Stress and prosodic prominence in Philippine languages

Philippine (and many Formosan) languages have captured the attention of linguists for many years, with their unique verbal voice or alignment systems as their hallmark, but suprasegmental phenomena (such as word stress) in these languages are often relegated to brief descriptions which have not kept up with advances in knowledge over the years in phonetic, phonological, and cross-linguistic investigations of prosody and in diachronic and synchronic theories of Philippine stress systems. This results in a precarious situation where higher-level phonological research could be conducted based on assumptions that might be unverified or even somewhat divorced from phonetic reality.

My dissertation research aims to correct this gap for one language, Yami.
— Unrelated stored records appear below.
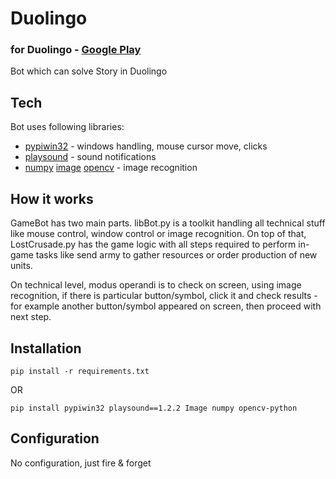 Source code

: # Duolingo
### for Duolingo - [Google Play](https://play.google.com/store/apps/details?id=com.duolingo)
Bot which can solve Story in Duolingo

## Tech

Bot uses following libraries:
- [pypiwin32](https://pypi.org/project/pypiwin32/) - windows handling, mouse cursor move, clicks
- [playsound](https://pypi.org/project/playsound/) - sound notifications
- [numpy](https://pypi.org/project/numpy/) [image](https://pypi.org/project/image/) [opencv](https://pypi.org/project/opencv-python/) - image recognition


## How it works

GameBot has two main parts. libBot.py is a toolkit handling all technical stuff like mouse control, window control or image recognition. On top of that, LostCrusade.py has the game logic with all steps required to perform in-game tasks like send army to gather resources or order production of new units.

On technical level, modus operandi is to check on screen, using image recognition, if there is particular button/symbol, click it and check results - for example another button/symbol appeared on screen, then proceed with next step.

## Installation

```pip install -r requirements.txt```

OR

```pip install pypiwin32 playsound==1.2.2 Image numpy opencv-python```

## Configuration

No configuration, just fire & forget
I am analyzing data and combining methods from both lab speech and spontaneous speech in order to more precisely characterize the word-prosodic system of Yami while considering potential confounding effects from phrasal phenomena such as boundary and focus marking, which will allow me to accurately situate Yami within the prosodic typology of Philippine languages (and beyond) and contribute to broader theoretical discussions with fine-grained empirical data. This work also allows me to demonstrate how close attention to prosodic detail is beneficial for contexts of language documentation in general.

A grammar of Yami

Although Yami is an endangered language, it has benefited greatly from high-quality analytical and documentary work of previous scholars, most notably D. Victoria Rau and Maa-Neu Dong. However, there is still much to uncover and clarify about the inner workings of the language. I hope to one day build on the existing knowledge of the grammar of Yami and contribute to a more detailed and comprehensive description.